私は2013年6月に、3人のトップデータサイエンティストが集った「日米データサイエンティスト頂上座談会」に立ち会う好機を得た。このとき、米ヤフーなどでデータサイエンティストを歴任した米ピボタルのアニカ・ヒメネス氏は、データサイエンティストに求めるコアとなる2大スキルは「統計学とプログラミング能力です」と言い切った(関連記事:「統計学とプログラミング能力の2つが両立していないと、採用でイエスと言えません」)。
正直言うと、私はこの話を聞きながら、「それは厳しい条件だな」と思った。なかなか日本には、この2つを満たせる人はいないだろう。
加えて座談会に集まった3人は、データサイエンティストにはコミュニケーション能力も必要であることで考えが一致。ますますハードルが高く感じられた。
ところがそれから約1カ月半後、上記の素養を満たす人に取材で会うことができた。相手はディー・エヌ・エー(DeNA)にいた。
友部博教氏(写真)。X-Function(クロスファンクション)部で分析グループのグループリーダーを務めている(関連記事:ビッグデータ、イノベーションを起こす三つの鉄則)。
そう言われても、何の仕事をしているのかよく分からないが、一言で言うと、DeNAが提供しているソーシャルゲームをログなどの数字面から分析し、ゲーム内で展開される様々なイベント(サブストーリー)やミニゲームを回を追うごとに改善していったり、ゲームの難易度(レベル)を設計したりしている。
友部氏はゲームのレベルを設計している人!
ゲームが好きな人はそれだけで身を乗り出すかもしれない。普段ゲームをやらない私も、ちょっとドキドキした。
もちろん友部氏もゲーム好き。もっとも単にゲームが好きなだけでは、友部氏のような仕事はできない。友部氏に自分の役割は何かと聞くと「各ゲームタイトルを取り仕切るプロデューサーの参謀役です」との答えが返ってきた。数字の裏付けを持って、リーダーを補佐するのである。
もう少し詳しく説明しよう。
DeNAの場合、新規関発中の案件も含めて、それぞれのゲームタイトルごとにリーダーとなるプロデューサーがいる。

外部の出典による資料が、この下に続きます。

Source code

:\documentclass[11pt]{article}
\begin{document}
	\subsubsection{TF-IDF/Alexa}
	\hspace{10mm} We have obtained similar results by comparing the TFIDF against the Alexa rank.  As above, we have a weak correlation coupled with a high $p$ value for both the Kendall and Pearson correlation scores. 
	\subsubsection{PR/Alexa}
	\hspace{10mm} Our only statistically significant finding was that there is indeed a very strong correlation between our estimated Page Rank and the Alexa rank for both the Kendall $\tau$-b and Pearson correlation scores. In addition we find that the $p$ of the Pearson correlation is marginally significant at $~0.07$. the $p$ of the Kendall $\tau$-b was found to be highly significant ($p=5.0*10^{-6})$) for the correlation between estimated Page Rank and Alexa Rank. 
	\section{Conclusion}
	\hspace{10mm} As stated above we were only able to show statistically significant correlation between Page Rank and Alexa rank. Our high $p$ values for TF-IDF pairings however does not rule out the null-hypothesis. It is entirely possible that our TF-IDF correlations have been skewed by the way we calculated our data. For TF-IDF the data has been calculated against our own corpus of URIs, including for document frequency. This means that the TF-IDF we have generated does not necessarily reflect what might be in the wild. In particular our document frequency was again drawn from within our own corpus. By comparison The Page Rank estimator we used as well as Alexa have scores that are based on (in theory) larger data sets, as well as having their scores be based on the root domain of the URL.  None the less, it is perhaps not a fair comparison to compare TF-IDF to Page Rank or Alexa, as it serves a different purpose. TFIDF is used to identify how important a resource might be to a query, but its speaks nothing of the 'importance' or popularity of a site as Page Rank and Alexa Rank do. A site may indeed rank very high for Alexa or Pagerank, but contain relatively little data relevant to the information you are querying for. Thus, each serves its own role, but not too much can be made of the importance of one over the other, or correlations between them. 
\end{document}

このプロデューサーを中心にして、開発チームにはゲームの内容を企画する人やグラフィックを描く人、そしてエンジニアなどがいる。
そして、もう1人。各プロデューサーに寄り添うように「アナリスト」と呼ばれる数字のプロが必ずチームに加わることになっている。このアナリストこそ、呼び方を変えれば、データサイエンティストであり、分析グループのリーダーである友部氏はアナリストたちを取りまとめる立場にあるトップデータサイエンティストなのである。